Lady was really really really soft as a pup, I would say now she is really really soft...lol. her hair is still very soft.


----------



## Emily's mommy (Aug 8, 2011)

Ok - really really soft is still soft enough for me! Lol. Thanks!


----------



## lady amanda (Nov 26, 2010)

Do you have any pics of Emily???


----------



## kendal (Jul 16, 2009)

as they get older most dogs will lighten up. gypsy was apricaut when we got herabd is now almost platenem blond. inca has had little white hairs since she was a puppy but is develpping a graying top not. om guessing when she is much older she will have a gray mullit on a black body. 

echo is also getting lighter but you only see is when she is cut realy short. her black bits look blacker when longer. 

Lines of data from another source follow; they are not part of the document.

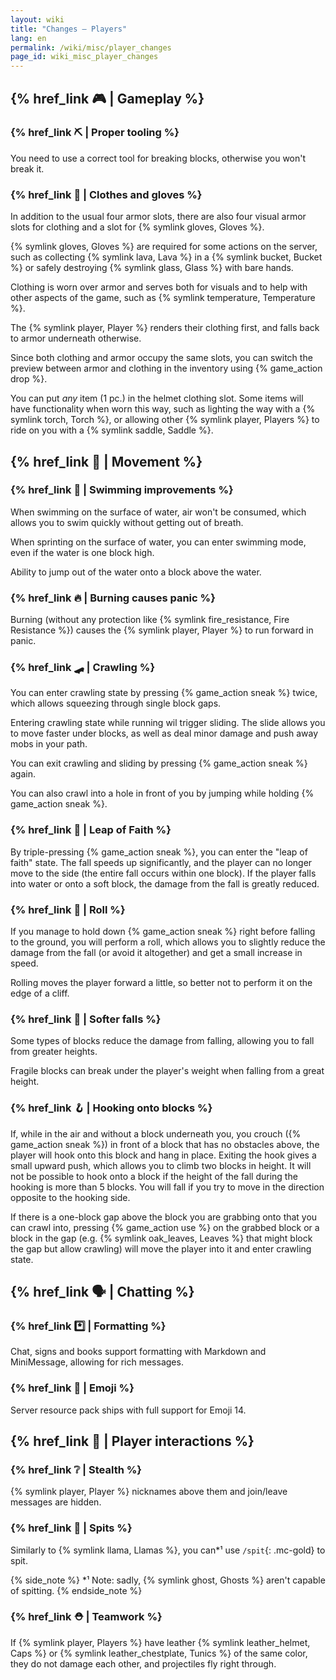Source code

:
 ```yaml
---
layout: wiki
title: "Changes — Players"
lang: en
permalink: /wiki/misc/player_changes
page_id: wiki_misc_player_changes
---
```


## {% href_link 🎮️ | Gameplay %}

### {% href_link ⛏️ | Proper tooling %}
You need to use a correct tool for breaking blocks, otherwise you won't break it.

### {% href_link 👕 | Clothes and gloves %}
In addition to the usual four armor slots, there are also four visual armor slots for clothing and a slot for {% symlink gloves, Gloves %}.

{% symlink gloves, Gloves %} are required for some actions on the server, such as collecting {% symlink lava, Lava %} in a {% symlink bucket, Bucket %} or safely destroying {% symlink glass, Glass %} with bare hands.

Clothing is worn over armor and serves both for visuals and to help with other aspects of the game, such as {% symlink temperature, Temperature %}.

The {% symlink player, Player %} renders their clothing first, and falls back to armor underneath otherwise.

Since both clothing and armor occupy the same slots, you can switch the preview between armor and clothing in the inventory using {% game_action drop %}.

You can put _any_ item (1 pc.) in the helmet clothing slot. Some items will have functionality when worn this way, such as lighting the way with a {% symlink torch, Torch %}, or allowing other {% symlink player, Players %} to ride on you with a {% symlink saddle, Saddle %}.



## {% href_link 🤸 | Movement %}

### {% href_link 🌊 | Swimming improvements %}
When swimming on the surface of water, air won't be consumed, which allows you to swim quickly without getting out of breath.

When sprinting on the surface of water, you can enter swimming mode, even if the water is one block high.

Ability to jump out of the water onto a block above the water.

### {% href_link 🔥 | Burning causes panic %}
Burning (without any protection like {% symlink fire_resistance, Fire Resistance %}) causes the {% symlink player, Player %} to run forward in panic.

### {% href_link 🛹 | Crawling %}
You can enter crawling state by pressing {% game_action sneak %} twice, which allows squeezing through single block gaps.

Entering crawling state while running wil trigger sliding. The slide allows you to move faster under blocks, as well as deal minor damage and push away mobs in your path.

You can exit crawling and sliding by pressing {% game_action sneak %} again.

You can also crawl into a hole in front of you by jumping while holding {% game_action sneak %}.

### {% href_link 💨 | Leap of Faith %}
By triple-pressing {% game_action sneak %}, you can enter the "leap of faith" state. The fall speeds up significantly, and the player can no longer move to the side (the entire fall occurs within one block). If the player falls into water or onto a soft block, the damage from the fall is greatly reduced.

### {% href_link 🍥 | Roll %}
If you manage to hold down {% game_action sneak %} right before falling to the ground, you will perform a roll, which allows you to slightly reduce the damage from the fall (or avoid it altogether) and get a small increase in speed.

Rolling moves the player forward a little, so better not to perform it on the edge of a cliff.

### {% href_link 🌾 | Softer falls %}
Some types of blocks reduce the damage from falling, allowing you to fall from greater heights.

Fragile blocks can break under the player's weight when falling from a great height.

### {% href_link 🪝 | Hooking onto blocks %}
If, while in the air and without a block underneath you, you crouch ({% game_action sneak %}) in front of a block that has no obstacles above, the player will hook onto this block and hang in place. Exiting the hook gives a small upward push, which allows you to climb two blocks in height. It will not be possible to hook onto a block if the height of the fall during the hooking is more than 5 blocks. You will fall if you try to move in the direction opposite to the hooking side.

If there is a one-block gap above the block you are grabbing onto that you can crawl into, pressing {% game_action use %} on the grabbed block or a block in the gap (e.g. {% symlink oak_leaves, Leaves %} that might block the gap but allow crawling) will move the player into it and enter crawling state.



## {% href_link 🗣️ | Chatting %}

### {% href_link *️⃣ | Formatting %}
Chat, signs and books support formatting with Markdown and MiniMessage, allowing for rich messages.

### {% href_link 💖 | Emoji %}
Server resource pack ships with full support for Emoji 14.



## {% href_link 🤝 | Player interactions %}

### {% href_link ❔ | Stealth %}
{% symlink player, Player %} nicknames above them and join/leave messages are hidden.

### {% href_link 🦙 | Spits %}
Similarly to {% symlink llama, Llamas %}, you can*¹ use `/spit`{: .mc-gold} to spit.

{% side_note %}
*¹ Note: sadly, {% symlink ghost, Ghosts %} aren't capable of spitting.
{% endside_note %}

### {% href_link ⛑️ | Teamwork %}
If {% symlink player, Players %} have leather {% symlink leather_helmet, Caps %} or {% symlink leather_chestplate, Tunics %} of the same color, they do not damage each other, and projectiles fly right through.
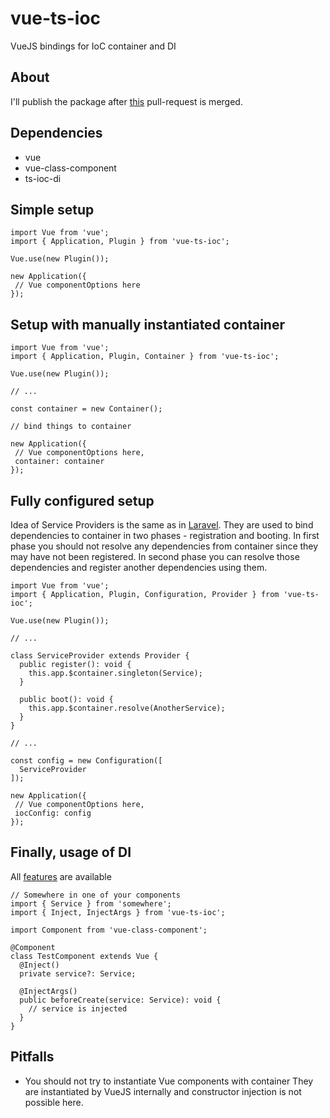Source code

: # vue-ts-ioc
VueJS bindings for IoC container and DI

## About
I'll publish the package after [this](https://github.com/vuejs/vue-class-component/pull/227) pull-request is merged. 

## Dependencies
- vue
- vue-class-component
- ts-ioc-di

## Simple setup
```
import Vue from 'vue';
import { Application, Plugin } from 'vue-ts-ioc';

Vue.use(new Plugin());

new Application({
 // Vue componentOptions here
});
```
## Setup with manually instantiated container
```
import Vue from 'vue';
import { Application, Plugin, Container } from 'vue-ts-ioc';

Vue.use(new Plugin());

// ...

const container = new Container();

// bind things to container

new Application({
 // Vue componentOptions here,
 container: container
});
```
## Fully configured setup
Idea of Service Providers is the same as in [Laravel](https://laravel.com/). 
They are used to bind dependencies to container in two phases - registration and booting.
In first phase you should not resolve any dependencies from container since they may have not been registered.
In second phase you can resolve those dependencies and register another dependencies using them.
```
import Vue from 'vue';
import { Application, Plugin, Configuration, Provider } from 'vue-ts-ioc';

Vue.use(new Plugin());

// ...

class ServiceProvider extends Provider {
  public register(): void {
    this.app.$container.singleton(Service);
  }
  
  public boot(): void {
    this.app.$container.resolve(AnotherService);
  }
}

// ...

const config = new Configuration([
  ServiceProvider
]);

new Application({
 // Vue componentOptions here,
 iocConfig: config
});
```

## Finally, usage of DI
All [features](https://github.com/glebivanov816/ts-ioc-di) are available
```
// Somewhere in one of your components
import { Service } from 'somewhere';
import { Inject, InjectArgs } from 'vue-ts-ioc';

import Component from 'vue-class-component';

@Component
class TestComponent extends Vue {
  @Inject()
  private service?: Service;
  
  @InjectArgs()
  public beforeCreate(service: Service): void {
    // service is injected
  }
}

```
## Pitfalls
- You should not try to instantiate Vue components with container
They are instantiated by VueJS internally and constructor injection is not possible here.
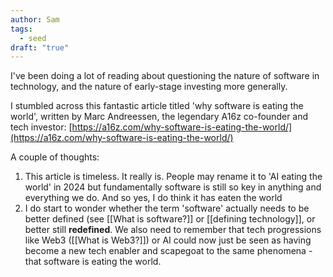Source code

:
 ```yaml
---
author: Sam
tags:
  - seed
draft: "true"
---
```

I've been doing a lot of reading about questioning the nature of software in technology, and the nature of early-stage investing more generally. 

I stumbled across this fantastic article titled 'why software is eating the world', written by Marc Andreessen, the legendary A16z co-founder and tech investor: [https://a16z.com/why-software-is-eating-the-world/](https://a16z.com/why-software-is-eating-the-world/)

A couple of thoughts:
1) This article is timeless. It really is. People may rename it to 'AI eating the world' in 2024 but fundamentally software is still so key in anything and everything we do. And so yes, I do think it has eaten the world
2) I do start to wonder whether the term 'software' actually needs to be better defined (see [[What is software?]] or [[defining technology]], or better still **redefined**. We also need to remember that tech progressions like Web3 ([[What is Web3?]]) or AI could now just be seen as having become a new tech enabler and scapegoat to the same phenomena - that software is eating the world.
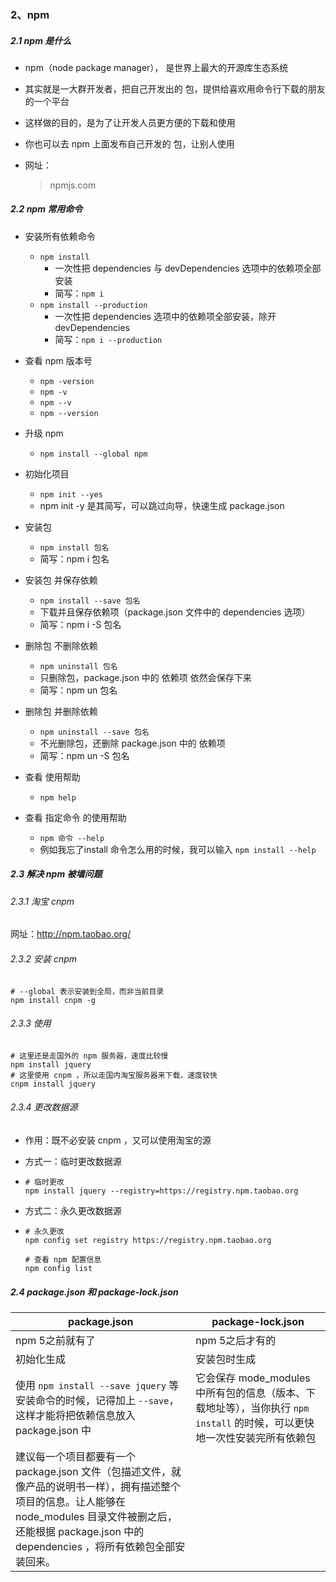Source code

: ### 2、npm

##### 2.1 npm 是什么

- npm（node package manager）， 是世界上最大的开源库生态系统

- 其实就是一大群开发者，把自己开发出的 包，提供给喜欢用命令行下载的朋友的一个平台

- 这样做的目的，是为了让开发人员更方便的下载和使用

- 你也可以去 npm 上面发布自己开发的 包，让别人使用

- 网址：

  >  npmjs.com



##### 2.2 npm 常用命令

- 安装所有依赖命令
  - `npm install`
    - 一次性把 dependencies 与 devDependencies 选项中的依赖项全部安装
    - 简写：`npm i`
  - `npm install --production`
    - 一次性把 dependencies 选项中的依赖项全部安装，除开 devDependencies
    - 简写：`npm i --production`
- 查看 npm 版本号
  - `npm -version`
  - `npm -v`
  - `npm --v`
  - `npm --version`
- 升级 npm
  - `npm install --global npm`

- 初始化项目
  - `npm init --yes`
  - npm init -y 是其简写，可以跳过向导，快速生成 package.json 
- 安装包
  - `npm install 包名`
  - 简写：npm i 包名
- 安装包 并保存依赖
  - `npm install --save 包名`
  - 下载并且保存依赖项（package.json 文件中的 dependencies 选项）
  - 简写：npm i -S 包名
- 删除包 不删除依赖
  - `npm uninstall 包名`
  - 只删除包，package.json 中的 依赖项 依然会保存下来
  - 简写：npm un 包名
- 删除包 并删除依赖
  - `npm uninstall --save 包名`
  - 不光删除包，还删除 package.json 中的 依赖项
  - 简写：npm un -S 包名
- 查看 使用帮助
  - `npm help`
- 查看 指定命令 的使用帮助
  - `npm 命令 --help`
  - 例如我忘了install 命令怎么用的时候，我可以输入 `npm install --help`



##### 2.3 解决 npm 被墙问题

###### 2.3.1 淘宝 cnpm

网址：http://npm.taobao.org/



###### 2.3.2 安装 cnpm

```shell
# --global 表示安装到全局，而非当前目录
npm install cnpm -g
```



###### 2.3.3 使用

```shell
# 这里还是走国外的 npm 服务器，速度比较慢
npm install jquery
# 这里使用 cnpm ，所以走国内淘宝服务器来下载，速度较快
cnpm install jquery
```



###### 2.3.4 更改数据源

- 作用：既不必安装 cnpm ，又可以使用淘宝的源

- 方式一：临时更改数据源

- ```shell
  # 临时更改
  npm install jquery --registry=https://registry.npm.taobao.org
  ```

- 方式二：永久更改数据源

- ```shell
  # 永久更改
  npm config set registry https://registry.npm.taobao.org
  
  # 查看 npm 配置信息
  npm config list
  ```



##### 2.4 package.json 和 package-lock.json

| package.json                                                 | package-lock.json                                            |
| ------------------------------------------------------------ | ------------------------------------------------------------ |
| npm 5之前就有了                                              | npm 5之后才有的                                              |
| 初始化生成                                                   | 安装包时生成                                                 |
| 使用 `npm install --save jquery` 等安装命令的时候，记得加上 `--save`，这样才能将把依赖信息放入 package.json 中 | 它会保存 mode_modules 中所有包的信息（版本、下载地址等），当你执行 `npm install` 的时候，可以更快地一次性安装完所有依赖包 |
| 建议每一个项目都要有一个 package.json 文件（包描述文件，就像产品的说明书一样），拥有描述整个项目的信息。让人能够在 node_modules 目录文件被删之后，还能根据 package.json 中的 dependencies ，将所有依赖包全部安装回来。 |                                                              |

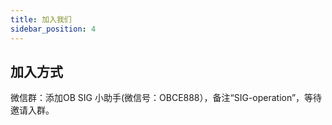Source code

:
 ```yaml
---
title: 加入我们
sidebar_position: 4
---
```


## 加入方式
微信群：添加OB SIG 小助手(微信号：OBCE888），备注“SIG-operation”，等待邀请入群。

deltas deep red will fade the older she gets.


i have found thaf the coat gets curliers as they get older. echo has almost always been very straight coated now she is much more curly on her body and legs. but her head is the same as it always was. 

with every hair cug their coat will change.


----------



## sharplesfamily (Apr 28, 2011)

Some coats can also change colour (slightly) with the season! Another thing I love about cockapoos..

Xx


----------



## MillieDog (Jun 1, 2011)

I was wondering when the adult coat came in too, so I'm glad you asked this.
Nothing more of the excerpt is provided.